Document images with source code
|---|

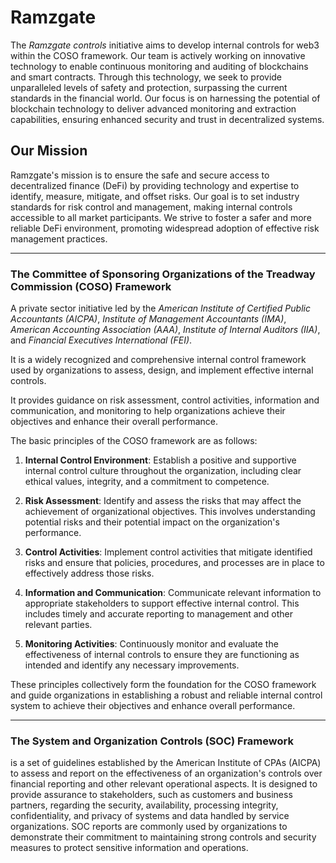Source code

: # Ramzgate

The _Ramzgate controls_ initiative aims to develop internal controls for web3 within the COSO framework. Our team is actively working on innovative technology to enable continuous monitoring and auditing of blockchains and smart contracts. Through this technology, we seek to provide unparalleled levels of safety and protection, surpassing the current standards in the financial world. Our focus is on harnessing the potential of blockchain technology to deliver advanced monitoring and extraction capabilities, ensuring enhanced security and trust in decentralized systems.

## Our Mission
Ramzgate's mission is to ensure the safe and secure access to decentralized finance (DeFi) by providing technology and expertise to identify, measure, mitigate, and offset risks. Our goal is to set industry standards for risk control and management, making internal controls accessible to all market participants. We strive to foster a safer and more reliable DeFi environment, promoting widespread adoption of effective risk management practices.

--------

### The Committee of Sponsoring Organizations of the Treadway Commission (COSO) Framework
A private sector initiative led by the _American Institute of Certified Public Accountants (AICPA)_, _Institute of Management Accountants (IMA)_, _American Accounting Association (AAA)_, _Institute of Internal Auditors (IIA)_, and _Financial Executives International (FEI)_.

 It is a widely recognized and comprehensive internal control framework used by organizations to assess, design, and implement effective internal controls. 
 
 It provides guidance on risk assessment, control activities, information and communication, and monitoring to help organizations achieve their objectives and enhance their overall performance.

The basic principles of the COSO framework are as follows:

1. __Internal Control Environment__: Establish a positive and supportive internal control culture throughout the organization, including clear ethical values, integrity, and a commitment to competence.

2. __Risk Assessment__: Identify and assess the risks that may affect the achievement of organizational objectives. This involves understanding potential risks and their potential impact on the organization's performance.

3. __Control Activities__: Implement control activities that mitigate identified risks and ensure that policies, procedures, and processes are in place to effectively address those risks.

4. __Information and Communication__: Communicate relevant information to appropriate stakeholders to support effective internal control. This includes timely and accurate reporting to management and other relevant parties.

5. __Monitoring Activities__: Continuously monitor and evaluate the effectiveness of internal controls to ensure they are functioning as intended and identify any necessary improvements.

These principles collectively form the foundation for the COSO framework and guide organizations in establishing a robust and reliable internal control system to achieve their objectives and enhance overall performance.

---------------------

### The System and Organization Controls (SOC) Framework 

is a set of guidelines established by the American Institute of CPAs (AICPA) to assess and report on the effectiveness of an organization's controls over financial reporting and other relevant operational aspects. It is designed to provide assurance to stakeholders, such as customers and business partners, regarding the security, availability, processing integrity, confidentiality, and privacy of systems and data handled by service organizations. SOC reports are commonly used by organizations to demonstrate their commitment to maintaining strong controls and security measures to protect sensitive information and operations.



<!--

**Here are some ideas to get you started:**

🙋‍♀️ A short introduction - what is your organization all about?
🌈 Contribution guidelines - how can the community get involved?
👩‍💻 Useful resources - where can the community find your docs? Is there anything else the community should know?
🍿 Fun facts - what does your team eat for breakfast?
🧙 Remember, you can do mighty things with the power of [Markdown](https://docs.github.com/github/writing-on-github/getting-started-with-writing-and-formatting-on-github/basic-writing-and-formatting-syntax)
-->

|---|

◆ **Problem details**
Which lines of the data include the string "what"? Copy each of them.

◆ **Completed exercise**
🙋‍♀️ A short introduction - what is your organization all about?
🍿 Fun facts - what does your team eat for breakfast?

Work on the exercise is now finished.